The term is an example of a retronym: before the development of effective dedicated night fighter aircraft early in World War II, in effect, all fighter aircraft that were not specifically modified for night combat were day fighters.

==World War II==
Examples of planes that were classified as day fighters were the Supermarine Spitfire and Messerschmitt Bf 109. Both were excellent interceptors, but were also found in roles such as fighter-bomber and reconnaissance. However, the weight of the radar systems needed to effectively track down enemy bombers at night was such that these smaller aircraft simply couldn't carry them given the electronics of the day. This led to the use of twin-engine aircraft like the Bristol Beaufighter and Messerschmitt Bf 110 as dedicated night fighters, at which point the term day fighter began to be used.

Some lighter designs like the Hawker Hurricane and Focke-Wulf Fw 190 were also adapted to night fighting after a fashion, lacking radar and relying on searchlights or fires on the ground to illuminate their targets. These were preferred over the Spitfire and Bf 109 largely due to their wide-track landing gear, which made landing at night somewhat safer. Although such designs were in service throughout the war, they proved to have little real effectiveness compared to the dedicated night fighter designs.

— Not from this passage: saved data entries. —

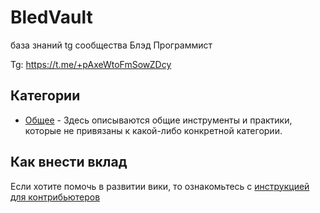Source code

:# BledVault
база знаний tg сообщества Блэд Программист


Tg: https://t.me/+pAxeWtoFmSowZDcy

## Категории
* [Общее](/Общее/moc.md) - Здесь описываются общие инструменты и практики, которые не привязаны к какой-либо конкретной категории.


## Как внести вклад
Если хотите помочь в развитии вики, то ознакомьтесь с [инструкцией для контрибьютеров](./CONTRIBUTING.md) 

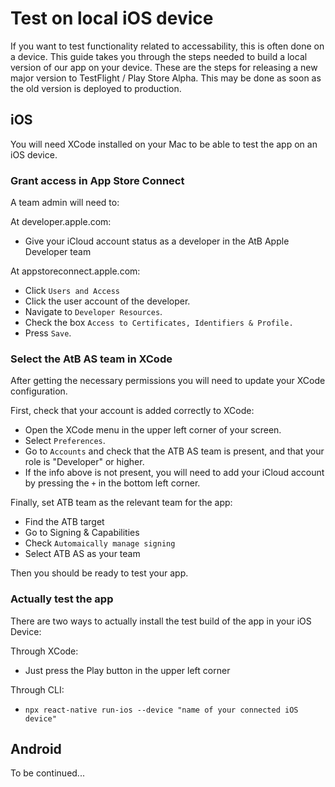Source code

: # Test on local iOS device

If you want to test functionality related to accessability, this is often done on a device.
This guide takes you through the steps needed to build a local version of our app on your device.
These are the steps for releasing a new major version to TestFlight / Play Store Alpha. This may be done as soon as the old version is deployed to production.

## iOS

You will need XCode installed on your Mac to be able to test the app on an iOS device.

### Grant access in App Store Connect

A team admin will need to:

At developer.apple.com:
- Give your iCloud account status as a developer in the AtB Apple Developer team

At appstoreconnect.apple.com:
- Click `Users and Access`
- Click the user account of the developer.
- Navigate to `Developer Resources`.
- Check the box `Access to Certificates, Identifiers & Profile.`
- Press `Save`.

### Select the AtB AS team in XCode

After getting the necessary permissions you will need to update your XCode configuration.

First, check that your account is added correctly to XCode:
- Open the XCode menu in the upper left corner of your screen.
- Select `Preferences`.
- Go to `Accounts` and check that the ATB AS team is present, and that your role is "Developer" or higher.
- If the info above is not present, you will need to add your iCloud account by pressing the `+` in the bottom left corner.

Finally, set ATB team as the relevant team for the app:
- Find the ATB target
- Go to Signing & Capabilities
- Check `Automaically manage signing`
- Select ATB AS as your team

Then you should be ready to test your app.

### Actually test the app

There are two ways to actually install the test build of the app in your iOS Device:

Through XCode:
- Just press the Play button in the upper left corner

Through CLI:
- `npx react-native run-ios --device "name of your connected iOS device"`

## Android

To be continued...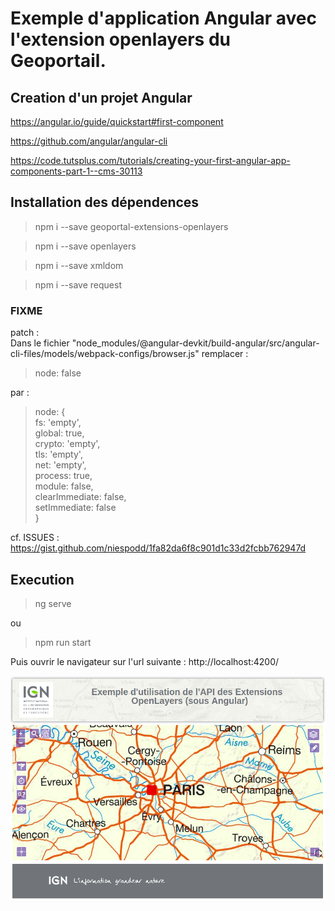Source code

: # Exemple d'application Angular avec l'extension openlayers du Geoportail.

## Creation d'un projet Angular

https://angular.io/guide/quickstart#first-component

https://github.com/angular/angular-cli

https://code.tutsplus.com/tutorials/creating-your-first-angular-app-components-part-1--cms-30113

## Installation des dépendences

>npm i --save geoportal-extensions-openlayers

>npm i --save openlayers

>npm i --save xmldom

>npm i --save request

### FIXME

patch :  
Dans le fichier "node_modules/@angular-devkit/build-angular/src/angular-cli-files/models/webpack-configs/browser.js" remplacer :
>node: false  

par :  
   >node: {  
            fs: 'empty',  
            global: true,  
            crypto: 'empty',  
            tls: 'empty',  
            net: 'empty',  
            process: true,  
            module: false,  
            clearImmediate: false,  
            setImmediate: false  
        }

cf. ISSUES : https://gist.github.com/niespodd/1fa82da6f8c901d1c33d2fcbb762947d

## Execution

> ng serve 

ou

> npm run start

Puis ouvrir le navigateur sur l'url suivante : http://localhost:4200/

![Exemple Image](exemple.png)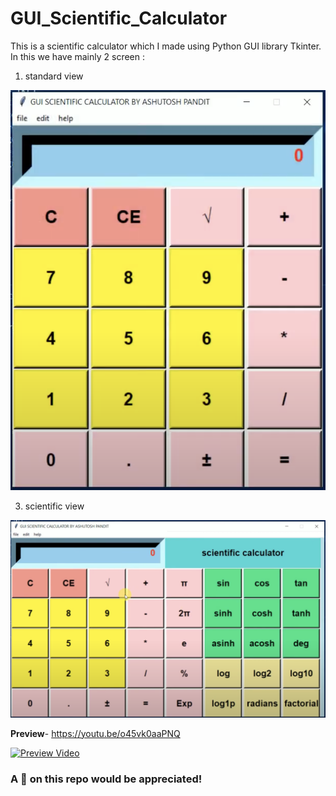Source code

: # GUI_Scientific_Calculator

This is a scientific calculator which I made using Python GUI library Tkinter.
In this we have mainly 2 screen :
1. standard view
   
![Standard View UI](https://github.com/ashu-2022/GUI_Scientific_Calculator/blob/main/assets/GUI%20Scientific%20Calculator%20-%20Standard_View.png)

3. scientific view
   
![Scientific View UI](https://github.com/ashu-2022/GUI_Scientific_Calculator/blob/main/assets/GUI%20Scientific%20Calculator%20-%20Scientific_View.png)

**Preview**- https://youtu.be/o45vk0aaPNQ

[![Preview Video](https://img.youtube.com/vi/o45vk0aaPNQ/0.jpg)](https://www.youtube.com/watch?v=o45vk0aaPNQ)

### A 🌟 on this repo would be appreciated!
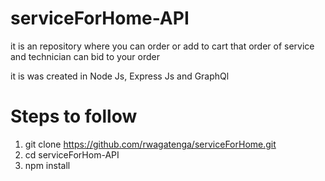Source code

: # serviceForHome-API
it is an repository where you can order or add to cart that order of service and technician can bid to your order 

it is was created in Node Js, Express Js and GraphQl

# Steps to follow

1. git clone https://github.com/rwagatenga/serviceForHome.git<br/>
2. cd serviceForHom-API <br/>
3. npm install <br/>
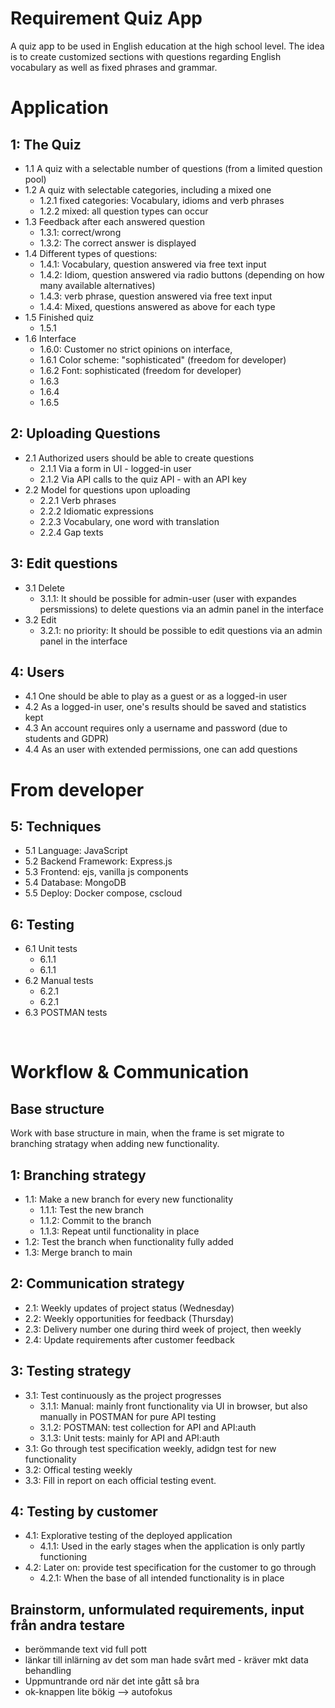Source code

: # Requirement Quiz App

A quiz app to be used in English education at the high school level. The idea is to create customized sections with questions regarding English vocabulary as well as fixed phrases and grammar.

# Application 

## 1: The Quiz
  * 1.1 A quiz with a selectable number of questions (from a limited question pool)
  * 1.2 A quiz with selectable categories, including a mixed one
    * 1.2.1 fixed categories: Vocabulary, idioms and verb phrases
    * 1.2.2 mixed: all question types can occur
  * 1.3 Feedback after each answered question
    * 1.3.1: correct/wrong
    * 1.3.2: The correct answer is displayed
  * 1.4 Different types of questions:
    * 1.4.1: Vocabulary, question answered via free text input
    * 1.4.2: Idiom, question answered via radio buttons (depending on how many available alternatives)
    * 1.4.3: verb phrase, question answered via free text input
    * 1.4.4: Mixed, questions answered as above for each type
  * 1.5 Finished quiz
    * 1.5.1
  * 1.6 Interface
    * 1.6.0: Customer no strict opinions on interface, 
    * 1.6.1 Color scheme: "sophisticated" (freedom for developer)
    * 1.6.2 Font: sophisticated (freedom for developer)
    * 1.6.3 
    * 1.6.4 
    * 1.6.5 

## 2: Uploading Questions
  * 2.1 Authorized users should be able to create questions
    * 2.1.1 Via a form in UI - logged-in user
    * 2.1.2 Via API calls to the quiz API - with an API key
  * 2.2 Model for questions upon uploading
    * 2.2.1 Verb phrases
    * 2.2.2 Idiomatic expressions
    * 2.2.3 Vocabulary, one word with translation
    * 2.2.4 Gap texts

## 3: Edit questions
  * 3.1 Delete
    * 3.1.1: It should be possible for admin-user (user with expandes persmissions) to delete questions via an admin panel in the interface
  * 3.2 Edit
    * 3.2.1: no priority: It should be possible to edit questions via an admin panel in the interface

## 4: Users
  * 4.1 One should be able to play as a guest or as a logged-in user
  * 4.2 As a logged-in user, one's results should be saved and statistics kept
  * 4.3 An account requires only a username and password (due to students and GDPR)
  * 4.4 As an user with extended permissions, one can add questions

# From developer

## 5: Techniques
  * 5.1 Language: JavaScript
  * 5.2 Backend Framework: Express.js
  * 5.3 Frontend: ejs, vanilla js components
  * 5.4 Database: MongoDB
  * 5.5 Deploy: Docker compose, cscloud

## 6: Testing
  * 6.1 Unit tests
    * 6.1.1
    * 6.1.1
  * 6.2 Manual tests
    * 6.2.1
    * 6.2.1
  * 6.3 POSTMAN tests

<br>

# Workflow & Communication

## Base structure
Work with base structure in main, when the frame is set migrate to branching stratagy when adding new functionality.

## 1: Branching strategy
* 1.1: Make a new branch for every new functionality
  * 1.1.1: Test the new branch
  * 1.1.2: Commit to the branch
  * 1.1.3: Repeat until functionality in place
* 1.2: Test the branch when functionality fully added
* 1.3: Merge branch to main

## 2: Communication strategy
* 2.1: Weekly updates of project status (Wednesday)
* 2.2: Weekly opportunities for feedback (Thursday)
* 2.3: Delivery number one during third week of project, then weekly
* 2.4: Update requirements after customer feedback

## 3: Testing strategy
* 3.1: Test continuously as the project progresses
  * 3.1.1: Manual: mainly front functionality via UI in browser, but also manually in POSTMAN for pure API testing 
  * 3.1.2: POSTMAN: test collection for API and API:auth
  * 3.1.3: Unit tests: mainly for API and API:auth
* 3.1: Go through test specification weekly, adidgn test for new functionality
* 3.2: Offical testing weekly 
* 3.3: Fill in report on each official testing event.

## 4: Testing by customer
* 4.1: Explorative testing of the deployed application
  * 4.1.1: Used in the early stages when the application is only partly functioning 
* 4.2: Later on: provide test specification for the customer to go through
  * 4.2.1: When the base of all intended functionality is in place


## Brainstorm, unformulated requirements, input från andra testare
* berömmande text vid full pott
* länkar till inlärning av det som man hade svårt med - kräver mkt data behandling
* Uppmuntrande ord när det inte gått så bra
* ok-knappen lite bökig --> autofokus
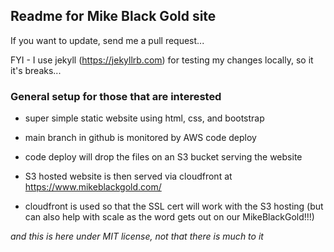 ## Readme for Mike Black Gold site
If you want to update, send me a pull request... 

FYI - I use jekyll (https://jekyllrb.com) for testing my changes locally, so it it's breaks... 


### General setup for those that are interested
- super simple static website using html, css, and bootstrap

- main branch in github is monitored by AWS code deploy

- code deploy will drop the files on an S3 bucket serving the website

- S3 hosted website is then served via cloudfront at https://www.mikeblackgold.com/

- cloudfront is used so that the SSL cert will work with the S3 hosting (but can also help with scale as the word gets out on our MikeBlackGold!!!)




_and this is here under MIT license, not that there is much to it_
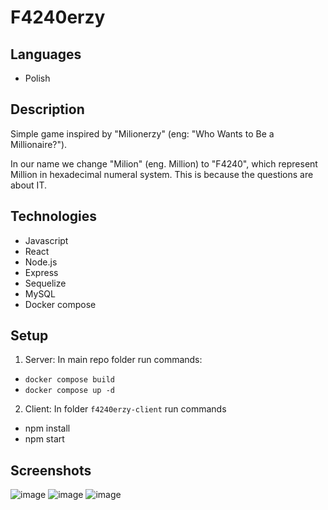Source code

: # F4240erzy

## Languages
- Polish

## Description
Simple game inspired by "Milionerzy" (eng: "Who Wants to Be a Millionaire?"). 

In our name we change "Milion" (eng. Million) to "F4240", which represent Million in hexadecimal numeral system.
This is because the questions are about IT.

## Technologies 
- Javascript
- React
- Node.js
- Express
- Sequelize
- MySQL
- Docker compose

## Setup
1. Server: In main repo folder run commands:
- `docker compose build`
- `docker compose up -d`
2. Client: In folder `f4240erzy-client` run commands
- npm install
- npm start

## Screenshots
![image](https://user-images.githubusercontent.com/45046132/154794984-027dffaf-d5f7-4672-a37f-ffb5b8b5f721.png)
![image](https://user-images.githubusercontent.com/45046132/154794933-33499ea2-8ccd-4a3c-91a6-bc3a828cce76.png)
![image](https://user-images.githubusercontent.com/45046132/154794957-c899b8c1-bc83-4de7-a35c-7412c81d1679.png)
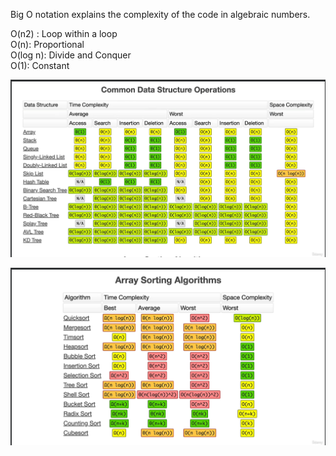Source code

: Big O notation explains the complexity of the code in algebraic numbers.




O(n2) : Loop within a loop \
O(n): Proportional \
O(log n): Divide and Conquer \
O(1): Constant 

![image info](./images/DS_complexity.png)

![image info](./images/Sorting_Complexity.png)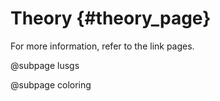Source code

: Theory                          {#theory_page}
======

For more information, refer to the link pages.

@subpage lusgs

@subpage coloring
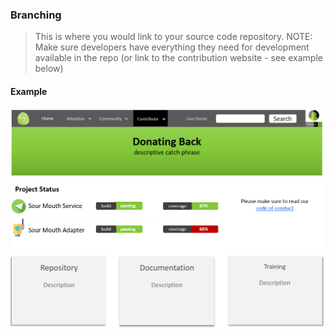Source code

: ### Branching

> This is where you would link to your source code repository. 
> NOTE: Make sure developers have everything they need for development available in the repo (or link to the contribution website - see example below)

#### Example
![Contribution Website](./contribution.png)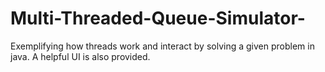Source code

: # Multi-Threaded-Queue-Simulator-
Exemplifying how threads work and interact by solving a given problem in java. A helpful UI is also provided.
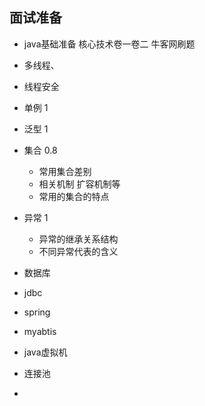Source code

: 
## 面试准备

* java基础准备 核心技术卷一卷二 牛客网刷题
* 多线程、
* 线程安全
* 单例   1
* 泛型   1
* 集合   0.8
	* 常用集合差别
	* 相关机制 扩容机制等
	* 常用的集合的特点

* 异常   1
	* 异常的继承关系结构
	* 不同异常代表的含义
* 数据库
* jdbc
* spring
* myabtis
* java虚拟机
* 连接池
* 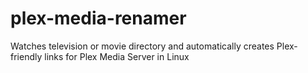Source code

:plex-media-renamer
==================

Watches television or movie directory and automatically creates Plex-friendly links for Plex Media Server in Linux
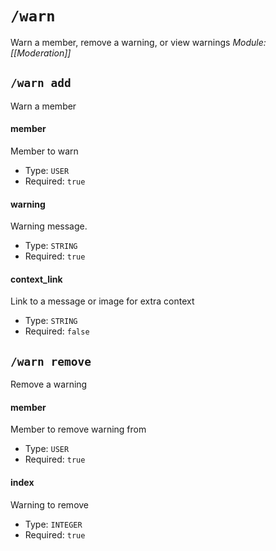 # `/warn`
Warn a member, remove a warning, or view warnings
*Module: [[Moderation]]*
## `/warn add`
Warn a member
#### member
Member to warn
- Type: `USER`
- Required: `true`
#### warning
Warning message.
- Type: `STRING`
- Required: `true`
#### context_link
Link to a message or image for extra context
- Type: `STRING`
- Required: `false`
## `/warn remove`
Remove a warning
#### member
Member to remove warning from
- Type: `USER`
- Required: `true`
#### index
Warning to remove
- Type: `INTEGER`
- Required: `true`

Late in the war the considerable advances in radar technology, notably the introduction of the cavity magnetron, allowed for much smaller radar sets. At the same time, aircraft engines had roughly doubled in performance over the same period. This led to the late-war introduction of single-engine night fighters like the Grumman F6F, Vought F4U, as well as more agile twin-engine planes such as the Lockheed P-38, with some success.

==Post-war==
As the size and weight of night-fighting equipment remained considerable in comparison to airframe size and engine power, the day fighter remained a part of front-line air forces into the 1960s. In the immediate post-war era, designs like the North American F-86 Sabre, Mikoyan-Gurevich MiG-15 and Hawker Hunter typified the day-fighter role. These were followed by similar supersonic designs in the early 1960s, including the Lockheed F-104 Starfighter and Mikoyan-Gurevich MiG-21.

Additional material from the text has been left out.